- What the exercise asks -
Beneath this task are records; print exactly the stretch of them from the line with "0.827 | 0.823 |" through the line with "### Features", both ends included.

Working data below:

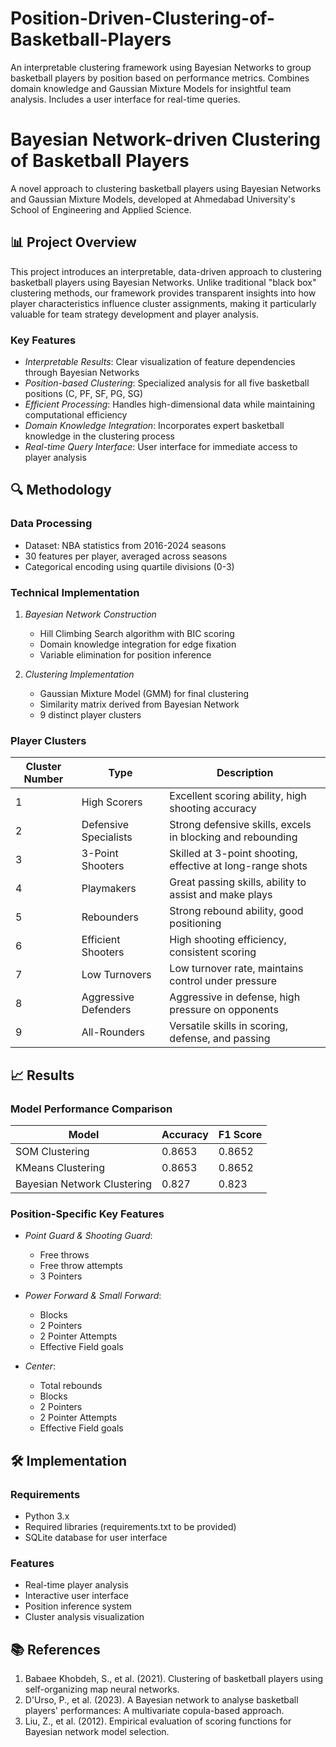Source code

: # Position-Driven-Clustering-of-Basketball-Players
An interpretable clustering framework using Bayesian Networks to group basketball players by position based on performance metrics. Combines domain knowledge and Gaussian Mixture Models for insightful team analysis. Includes a user interface for real-time queries.
# Bayesian Network-driven Clustering of Basketball Players

A novel approach to clustering basketball players using Bayesian Networks and Gaussian Mixture Models, developed at Ahmedabad University's School of Engineering and Applied Science.

## 📊 Project Overview

This project introduces an interpretable, data-driven approach to clustering basketball players using Bayesian Networks. Unlike traditional "black box" clustering methods, our framework provides transparent insights into how player characteristics influence cluster assignments, making it particularly valuable for team strategy development and player analysis.

### Key Features

- *Interpretable Results*: Clear visualization of feature dependencies through Bayesian Networks
- *Position-based Clustering*: Specialized analysis for all five basketball positions (C, PF, SF, PG, SG)
- *Efficient Processing*: Handles high-dimensional data while maintaining computational efficiency
- *Domain Knowledge Integration*: Incorporates expert basketball knowledge in the clustering process
- *Real-time Query Interface*: User interface for immediate access to player analysis

## 🔍 Methodology

### Data Processing
- Dataset: NBA statistics from 2016-2024 seasons
- 30 features per player, averaged across seasons
- Categorical encoding using quartile divisions (0-3)

### Technical Implementation

1. *Bayesian Network Construction*
   - Hill Climbing Search algorithm with BIC scoring
   - Domain knowledge integration for edge fixation
   - Variable elimination for position inference

2. *Clustering Implementation*
   - Gaussian Mixture Model (GMM) for final clustering
   - Similarity matrix derived from Bayesian Network
   - 9 distinct player clusters

### Player Clusters

| Cluster Number | Type | Description |
|----------------|------|-------------|
| 1 | High Scorers | Excellent scoring ability, high shooting accuracy |
| 2 | Defensive Specialists | Strong defensive skills, excels in blocking and rebounding |
| 3 | 3-Point Shooters | Skilled at 3-point shooting, effective at long-range shots |
| 4 | Playmakers | Great passing skills, ability to assist and make plays |
| 5 | Rebounders | Strong rebound ability, good positioning |
| 6 | Efficient Shooters | High shooting efficiency, consistent scoring |
| 7 | Low Turnovers | Low turnover rate, maintains control under pressure |
| 8 | Aggressive Defenders | Aggressive in defense, high pressure on opponents |
| 9 | All-Rounders | Versatile skills in scoring, defense, and passing |

## 📈 Results

### Model Performance Comparison

| Model | Accuracy | F1 Score |
|-------|----------|-----------|
| SOM Clustering | 0.8653 | 0.8652 |
| KMeans Clustering | 0.8653 | 0.8652 |
| Bayesian Network Clustering | 0.827 | 0.823 |

### Position-Specific Key Features

- *Point Guard & Shooting Guard*: 
  - Free throws
  - Free throw attempts
  - 3 Pointers

- *Power Forward & Small Forward*: 
  - Blocks
  - 2 Pointers
  - 2 Pointer Attempts
  - Effective Field goals

- *Center*: 
  - Total rebounds
  - Blocks
  - 2 Pointers
  - 2 Pointer Attempts
  - Effective Field goals

## 🛠 Implementation

### Requirements
- Python 3.x
- Required libraries (requirements.txt to be provided)
- SQLite database for user interface

### Features
- Real-time player analysis
- Interactive user interface
- Position inference system
- Cluster analysis visualization
## 📚 References

1. Babaee Khobdeh, S., et al. (2021). Clustering of basketball players using self-organizing map neural networks.
2. D'Urso, P., et al. (2023). A Bayesian network to analyse basketball players' performances: A multivariate copula-based approach.
3. Liu, Z., et al. (2012). Empirical evaluation of scoring functions for Bayesian network model selection.
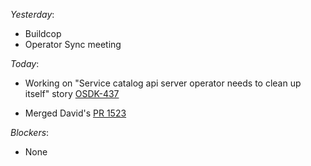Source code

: *Yesterday*:
- Buildcop
- Operator Sync meeting

*Today*:
- Working on "Service catalog api server operator needs to clean up itself"
  story [OSDK-437](https://jira.coreos.com/browse/OSDK-437)

- Merged David's [PR 1523](https://github.com/operator-framework/operator-sdk/pull/1523)

*Blockers*:
- None
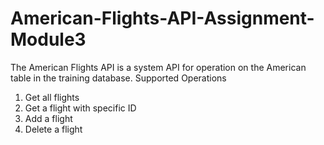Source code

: # American-Flights-API-Assignment-Module3
The American Flights API is a system API for operation on the American table in the training database.
Supported Operations
  1. Get all flights
  2. Get a flight with specific ID
  3. Add a flight
  4. Delete a flight
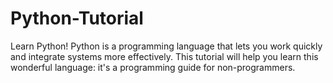 # Python-Tutorial
Learn Python! Python is a programming language that lets you work quickly and integrate systems more effectively.
This tutorial will help you learn this wonderful language: it's a programming guide for non-programmers. 
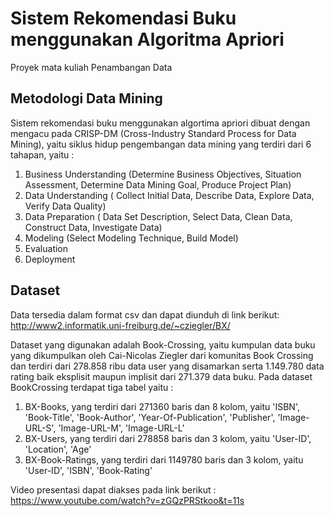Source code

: # Sistem Rekomendasi Buku menggunakan Algoritma Apriori

Proyek mata kuliah Penambangan Data

## Metodologi Data Mining
Sistem rekomendasi buku menggunakan algortima apriori dibuat dengan mengacu pada CRISP-DM (Cross-Industry Standard Process for Data Mining), yaitu siklus hidup pengembangan data mining yang terdiri dari 6 tahapan, yaitu : 
1. Business Understanding (Determine Business Objectives, Situation Assessment, Determine Data Mining Goal, Produce Project Plan) 
2. Data Understanding ( Collect Initial Data, Describe Data, Explore Data, Verify Data Quality)
3. Data Preparation ( Data Set Description, Select Data, Clean Data, Construct Data, Investigate Data)
4. Modeling (Select Modeling Technique, Build Model)
5. Evaluation
6. Deployment

## Dataset
Data tersedia dalam format csv dan dapat diunduh di link berikut:
http://www2.informatik.uni-freiburg.de/~cziegler/BX/

Dataset yang digunakan adalah Book-Crossing, yaitu kumpulan data buku yang dikumpulkan oleh Cai-Nicolas Ziegler dari komunitas Book Crossing dan terdiri dari 278.858 ribu data user yang disamarkan serta 1.149.780 data rating baik eksplisit maupun implisit dari 271.379 data buku. Pada dataset BookCrossing terdapat tiga tabel yaitu : 
1. BX-Books, yang terdiri dari 271360 baris dan 8 kolom, yaitu 'ISBN', 'Book-Title', 'Book-Author', 'Year-Of-Publication', 'Publisher',  'Image-URL-S', 'Image-URL-M', 'Image-URL-L'
2. BX-Users,  yang terdiri dari 278858 baris dan 3 kolom, yaitu 'User-ID', 'Location', 'Age'
3. BX-Book-Ratings, yang terdiri dari 1149780 baris dan 3 kolom, yaitu  'User-ID', 'ISBN', 'Book-Rating'

Video presentasi dapat diakses pada link berikut : 
https://www.youtube.com/watch?v=zGQzPRStkoo&t=11s





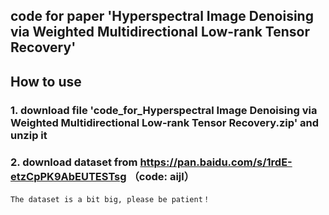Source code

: ## code for paper 'Hyperspectral Image Denoising via Weighted Multidirectional Low-rank Tensor Recovery'

## How to use
### 1. download file 'code_for_Hyperspectral Image Denoising via Weighted Multidirectional Low-rank Tensor Recovery.zip' and unzip it
### 2. download dataset from https://pan.baidu.com/s/1rdE-etzCpPK9AbEUTESTsg （code: aijl）
    The dataset is a bit big, please be patient！
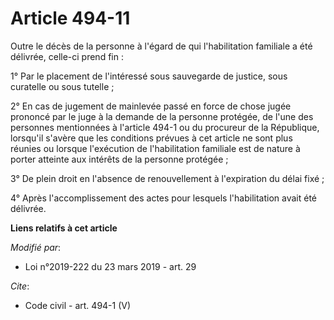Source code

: # Article 494-11

Outre le décès de la personne à l'égard de qui l'habilitation familiale a été délivrée, celle-ci prend fin :

1° Par le placement de l'intéressé sous sauvegarde de justice, sous curatelle ou sous tutelle ;

2° En cas de jugement de mainlevée passé en force de chose jugée prononcé par le juge à la demande de la personne protégée,
de l'une des personnes mentionnées à l'article 494-1 ou du procureur de la République, lorsqu'il s'avère que les conditions
prévues à cet article ne sont plus réunies ou lorsque l'exécution de l'habilitation familiale est de nature à porter atteinte
aux intérêts de la personne protégée ;

3° De plein droit en l'absence de renouvellement à l'expiration du délai fixé ;

4° Après l'accomplissement des actes pour lesquels l'habilitation avait été délivrée.

**Liens relatifs à cet article**

_Modifié par_:

  - Loi n°2019-222 du 23 mars 2019 - art. 29

_Cite_:

  - Code civil - art. 494-1 (V)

End of Working data.

- Result of this task -
| Bayesian Network Clustering | 0.827 | 0.823 |

### Position-Specific Key Features

- *Point Guard & Shooting Guard*: 
  - Free throws
  - Free throw attempts
  - 3 Pointers

- *Power Forward & Small Forward*: 
  - Blocks
  - 2 Pointers
  - 2 Pointer Attempts
  - Effective Field goals

- *Center*: 
  - Total rebounds
  - Blocks
  - 2 Pointers
  - 2 Pointer Attempts
  - Effective Field goals

## 🛠 Implementation

### Requirements
- Python 3.x
- Required libraries (requirements.txt to be provided)
- SQLite database for user interface

### Features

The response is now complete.